### Data supplied
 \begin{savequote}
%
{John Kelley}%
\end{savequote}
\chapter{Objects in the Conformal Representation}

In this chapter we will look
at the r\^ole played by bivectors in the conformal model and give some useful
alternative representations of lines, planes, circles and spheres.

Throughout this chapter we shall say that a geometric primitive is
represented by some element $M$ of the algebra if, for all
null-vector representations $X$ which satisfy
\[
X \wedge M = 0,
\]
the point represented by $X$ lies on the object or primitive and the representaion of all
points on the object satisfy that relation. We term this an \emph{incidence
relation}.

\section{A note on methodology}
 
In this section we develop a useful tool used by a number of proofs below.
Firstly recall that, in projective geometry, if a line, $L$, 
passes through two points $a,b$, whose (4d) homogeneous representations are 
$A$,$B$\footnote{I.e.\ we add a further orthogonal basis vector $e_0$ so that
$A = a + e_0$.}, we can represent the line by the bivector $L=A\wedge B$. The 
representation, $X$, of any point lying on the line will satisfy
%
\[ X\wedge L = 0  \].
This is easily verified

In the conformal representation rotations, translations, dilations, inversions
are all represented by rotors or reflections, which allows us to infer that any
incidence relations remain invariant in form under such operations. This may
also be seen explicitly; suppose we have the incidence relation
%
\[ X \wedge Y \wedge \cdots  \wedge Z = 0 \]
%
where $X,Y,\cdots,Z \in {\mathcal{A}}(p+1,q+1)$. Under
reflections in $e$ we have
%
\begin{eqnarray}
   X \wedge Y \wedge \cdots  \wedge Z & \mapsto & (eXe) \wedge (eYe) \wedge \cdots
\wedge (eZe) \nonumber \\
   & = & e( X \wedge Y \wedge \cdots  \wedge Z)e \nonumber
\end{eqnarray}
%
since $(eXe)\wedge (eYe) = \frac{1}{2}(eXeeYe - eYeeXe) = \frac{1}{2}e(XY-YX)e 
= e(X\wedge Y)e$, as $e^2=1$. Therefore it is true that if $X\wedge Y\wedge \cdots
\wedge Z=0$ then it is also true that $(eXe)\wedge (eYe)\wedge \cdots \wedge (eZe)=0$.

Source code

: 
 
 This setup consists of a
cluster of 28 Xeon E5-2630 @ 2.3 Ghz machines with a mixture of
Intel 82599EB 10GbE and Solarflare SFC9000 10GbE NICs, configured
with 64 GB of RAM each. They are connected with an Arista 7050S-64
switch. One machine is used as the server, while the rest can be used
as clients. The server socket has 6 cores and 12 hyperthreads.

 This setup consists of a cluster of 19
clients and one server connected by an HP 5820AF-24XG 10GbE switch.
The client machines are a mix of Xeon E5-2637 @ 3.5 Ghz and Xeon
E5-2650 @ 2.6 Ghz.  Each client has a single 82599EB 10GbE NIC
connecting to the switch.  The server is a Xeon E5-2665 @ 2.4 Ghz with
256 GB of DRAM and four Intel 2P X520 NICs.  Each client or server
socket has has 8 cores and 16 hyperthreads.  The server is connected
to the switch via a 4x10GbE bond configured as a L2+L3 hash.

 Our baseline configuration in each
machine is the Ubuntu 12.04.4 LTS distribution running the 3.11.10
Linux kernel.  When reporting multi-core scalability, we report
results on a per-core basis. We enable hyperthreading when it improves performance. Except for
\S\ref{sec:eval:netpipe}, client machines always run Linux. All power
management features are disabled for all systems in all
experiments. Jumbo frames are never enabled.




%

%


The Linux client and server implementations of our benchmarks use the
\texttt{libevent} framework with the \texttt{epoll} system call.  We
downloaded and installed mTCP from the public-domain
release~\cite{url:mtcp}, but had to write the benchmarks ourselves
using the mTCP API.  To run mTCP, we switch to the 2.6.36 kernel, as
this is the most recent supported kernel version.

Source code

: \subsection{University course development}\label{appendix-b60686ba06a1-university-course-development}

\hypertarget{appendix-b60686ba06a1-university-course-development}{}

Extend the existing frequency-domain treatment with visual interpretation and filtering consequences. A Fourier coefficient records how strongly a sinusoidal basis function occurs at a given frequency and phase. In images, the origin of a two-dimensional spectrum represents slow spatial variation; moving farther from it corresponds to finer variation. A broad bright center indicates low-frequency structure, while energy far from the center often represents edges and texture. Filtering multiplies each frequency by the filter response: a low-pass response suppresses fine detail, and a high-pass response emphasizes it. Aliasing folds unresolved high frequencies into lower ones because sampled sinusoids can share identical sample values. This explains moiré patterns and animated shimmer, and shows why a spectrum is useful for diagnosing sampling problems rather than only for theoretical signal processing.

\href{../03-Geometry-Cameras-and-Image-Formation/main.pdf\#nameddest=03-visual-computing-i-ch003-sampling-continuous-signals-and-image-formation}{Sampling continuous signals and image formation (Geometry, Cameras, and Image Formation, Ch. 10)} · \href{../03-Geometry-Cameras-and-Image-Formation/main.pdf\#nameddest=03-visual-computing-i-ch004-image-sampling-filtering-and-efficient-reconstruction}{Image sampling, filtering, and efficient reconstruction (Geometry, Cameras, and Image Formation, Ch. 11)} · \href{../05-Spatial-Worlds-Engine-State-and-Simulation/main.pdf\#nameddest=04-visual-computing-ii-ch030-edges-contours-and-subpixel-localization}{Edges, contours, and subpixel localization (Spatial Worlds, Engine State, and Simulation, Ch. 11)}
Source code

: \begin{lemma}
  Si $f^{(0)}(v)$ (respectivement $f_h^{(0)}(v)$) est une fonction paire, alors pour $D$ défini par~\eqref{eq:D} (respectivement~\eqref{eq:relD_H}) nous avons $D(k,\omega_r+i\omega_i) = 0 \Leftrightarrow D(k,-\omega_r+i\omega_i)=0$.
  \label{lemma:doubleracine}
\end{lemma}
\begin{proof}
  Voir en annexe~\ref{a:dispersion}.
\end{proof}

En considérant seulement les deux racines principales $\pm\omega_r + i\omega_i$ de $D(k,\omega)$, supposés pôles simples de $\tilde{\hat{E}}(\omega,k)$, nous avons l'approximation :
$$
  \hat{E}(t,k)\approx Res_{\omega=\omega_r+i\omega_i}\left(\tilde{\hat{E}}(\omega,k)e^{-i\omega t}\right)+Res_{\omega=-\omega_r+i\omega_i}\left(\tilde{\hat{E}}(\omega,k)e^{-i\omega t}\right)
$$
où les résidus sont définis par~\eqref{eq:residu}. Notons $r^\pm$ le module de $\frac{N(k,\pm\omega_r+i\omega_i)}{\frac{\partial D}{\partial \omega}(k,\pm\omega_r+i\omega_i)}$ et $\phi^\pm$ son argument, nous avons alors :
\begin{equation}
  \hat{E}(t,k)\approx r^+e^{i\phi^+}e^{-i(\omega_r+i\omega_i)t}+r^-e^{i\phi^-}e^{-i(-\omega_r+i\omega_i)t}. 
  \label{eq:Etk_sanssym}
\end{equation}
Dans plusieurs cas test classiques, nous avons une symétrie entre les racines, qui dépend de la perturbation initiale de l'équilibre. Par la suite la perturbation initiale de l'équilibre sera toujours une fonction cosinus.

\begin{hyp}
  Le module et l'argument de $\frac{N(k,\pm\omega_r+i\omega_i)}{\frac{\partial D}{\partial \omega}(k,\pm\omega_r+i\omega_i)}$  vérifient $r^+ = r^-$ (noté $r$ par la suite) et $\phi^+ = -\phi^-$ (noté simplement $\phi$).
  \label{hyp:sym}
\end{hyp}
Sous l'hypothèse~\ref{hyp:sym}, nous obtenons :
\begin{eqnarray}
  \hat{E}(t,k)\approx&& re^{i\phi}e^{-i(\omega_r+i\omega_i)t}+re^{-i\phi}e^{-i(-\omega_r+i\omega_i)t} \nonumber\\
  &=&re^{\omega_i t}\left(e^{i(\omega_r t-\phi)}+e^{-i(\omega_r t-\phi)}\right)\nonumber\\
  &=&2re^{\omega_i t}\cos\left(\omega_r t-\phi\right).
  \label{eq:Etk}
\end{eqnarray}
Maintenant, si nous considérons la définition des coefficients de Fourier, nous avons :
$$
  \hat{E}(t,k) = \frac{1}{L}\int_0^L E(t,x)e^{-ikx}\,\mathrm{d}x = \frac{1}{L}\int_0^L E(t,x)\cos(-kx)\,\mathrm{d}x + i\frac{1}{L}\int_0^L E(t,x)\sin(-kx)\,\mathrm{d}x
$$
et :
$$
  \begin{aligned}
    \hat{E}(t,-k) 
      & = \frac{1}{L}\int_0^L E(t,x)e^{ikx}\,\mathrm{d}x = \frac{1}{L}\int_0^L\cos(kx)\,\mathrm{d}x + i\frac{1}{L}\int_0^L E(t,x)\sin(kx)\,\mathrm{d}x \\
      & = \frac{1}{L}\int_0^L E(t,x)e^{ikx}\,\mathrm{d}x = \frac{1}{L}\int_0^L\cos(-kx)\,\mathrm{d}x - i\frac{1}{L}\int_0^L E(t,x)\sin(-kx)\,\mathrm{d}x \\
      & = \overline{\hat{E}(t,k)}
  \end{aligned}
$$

==

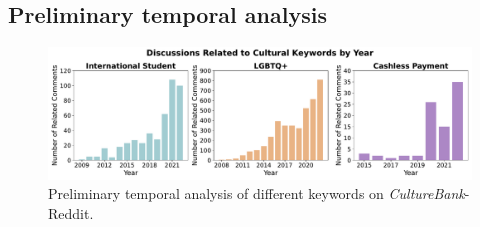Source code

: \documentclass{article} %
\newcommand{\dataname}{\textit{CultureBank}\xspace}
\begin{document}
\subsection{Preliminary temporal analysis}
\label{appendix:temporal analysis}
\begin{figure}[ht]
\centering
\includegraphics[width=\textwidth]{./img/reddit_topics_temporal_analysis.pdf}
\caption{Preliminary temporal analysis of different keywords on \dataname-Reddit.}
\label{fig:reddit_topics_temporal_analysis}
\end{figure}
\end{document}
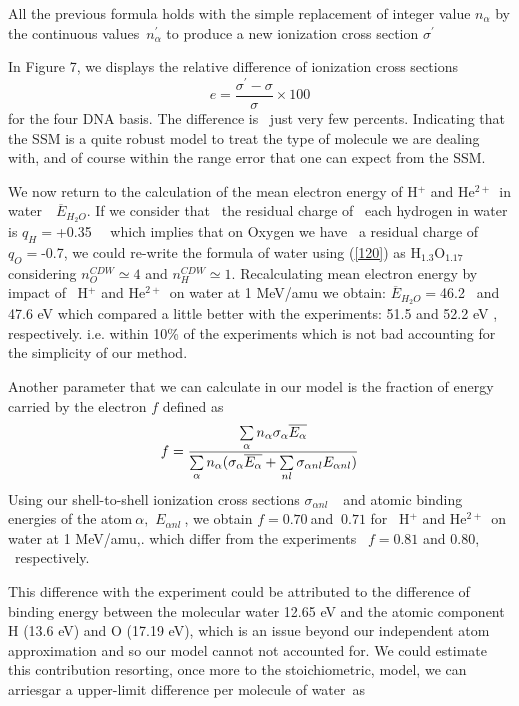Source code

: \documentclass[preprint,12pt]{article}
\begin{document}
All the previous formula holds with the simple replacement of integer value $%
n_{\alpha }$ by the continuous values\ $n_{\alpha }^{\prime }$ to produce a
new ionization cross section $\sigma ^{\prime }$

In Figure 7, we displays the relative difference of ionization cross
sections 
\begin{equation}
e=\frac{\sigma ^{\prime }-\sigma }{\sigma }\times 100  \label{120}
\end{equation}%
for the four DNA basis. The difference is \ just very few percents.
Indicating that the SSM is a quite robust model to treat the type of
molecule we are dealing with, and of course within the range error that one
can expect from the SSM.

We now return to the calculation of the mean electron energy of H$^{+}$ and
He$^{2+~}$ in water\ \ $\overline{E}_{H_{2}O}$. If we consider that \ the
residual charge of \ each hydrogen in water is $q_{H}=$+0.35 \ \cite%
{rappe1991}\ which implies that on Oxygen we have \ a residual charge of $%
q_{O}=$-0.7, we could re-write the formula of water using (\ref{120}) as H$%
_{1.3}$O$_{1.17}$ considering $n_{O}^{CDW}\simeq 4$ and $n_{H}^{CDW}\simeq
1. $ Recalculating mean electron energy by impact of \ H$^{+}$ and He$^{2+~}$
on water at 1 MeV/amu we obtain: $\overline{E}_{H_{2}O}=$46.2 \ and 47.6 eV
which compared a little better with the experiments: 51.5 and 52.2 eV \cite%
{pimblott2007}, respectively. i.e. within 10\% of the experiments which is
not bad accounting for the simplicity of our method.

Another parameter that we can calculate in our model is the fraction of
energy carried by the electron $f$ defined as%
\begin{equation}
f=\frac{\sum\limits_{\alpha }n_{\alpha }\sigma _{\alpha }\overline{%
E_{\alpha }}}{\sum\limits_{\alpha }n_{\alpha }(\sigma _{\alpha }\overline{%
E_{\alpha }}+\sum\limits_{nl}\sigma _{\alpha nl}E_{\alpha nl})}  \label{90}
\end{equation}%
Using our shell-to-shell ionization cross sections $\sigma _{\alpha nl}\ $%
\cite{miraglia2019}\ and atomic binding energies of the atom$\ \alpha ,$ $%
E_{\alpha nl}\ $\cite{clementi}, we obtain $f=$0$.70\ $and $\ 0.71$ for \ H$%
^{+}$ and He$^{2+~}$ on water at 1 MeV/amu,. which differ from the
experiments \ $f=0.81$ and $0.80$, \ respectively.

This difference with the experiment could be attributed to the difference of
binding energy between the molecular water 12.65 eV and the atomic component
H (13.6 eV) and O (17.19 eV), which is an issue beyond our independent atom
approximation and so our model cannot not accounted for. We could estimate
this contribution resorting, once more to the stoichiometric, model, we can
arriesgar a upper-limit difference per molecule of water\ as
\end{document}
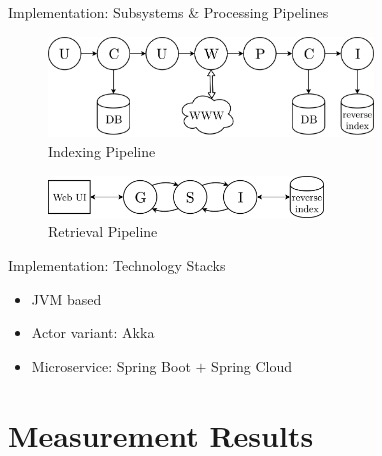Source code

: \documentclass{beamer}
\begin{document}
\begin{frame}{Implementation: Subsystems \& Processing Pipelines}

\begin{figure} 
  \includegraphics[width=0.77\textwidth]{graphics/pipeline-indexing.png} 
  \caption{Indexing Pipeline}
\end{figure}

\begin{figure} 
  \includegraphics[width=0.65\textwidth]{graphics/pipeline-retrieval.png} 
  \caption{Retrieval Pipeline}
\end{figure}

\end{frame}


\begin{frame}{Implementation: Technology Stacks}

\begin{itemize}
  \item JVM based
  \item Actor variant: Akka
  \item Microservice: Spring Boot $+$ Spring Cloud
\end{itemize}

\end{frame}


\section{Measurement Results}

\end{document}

### What to produce
The response should be the listing above, limited to the lines between the one holding "are all represented" and the one holding "cluster of 28", inclusive, reproduced exactly.

### Response box
are all represented by rotors or reflections, which allows us to infer that any
incidence relations remain invariant in form under such operations. This may
also be seen explicitly; suppose we have the incidence relation
%
\[ X \wedge Y \wedge \cdots  \wedge Z = 0 \]
%
where $X,Y,\cdots,Z \in {\mathcal{A}}(p+1,q+1)$. Under
reflections in $e$ we have
%
\begin{eqnarray}
   X \wedge Y \wedge \cdots  \wedge Z & \mapsto & (eXe) \wedge (eYe) \wedge \cdots
\wedge (eZe) \nonumber \\
   & = & e( X \wedge Y \wedge \cdots  \wedge Z)e \nonumber
\end{eqnarray}
%
since $(eXe)\wedge (eYe) = \frac{1}{2}(eXeeYe - eYeeXe) = \frac{1}{2}e(XY-YX)e 
= e(X\wedge Y)e$, as $e^2=1$. Therefore it is true that if $X\wedge Y\wedge \cdots
\wedge Z=0$ then it is also true that $(eXe)\wedge (eYe)\wedge \cdots \wedge (eZe)=0$.

Source code

: 
 
 This setup consists of a
cluster of 28 Xeon E5-2630 @ 2.3 Ghz machines with a mixture of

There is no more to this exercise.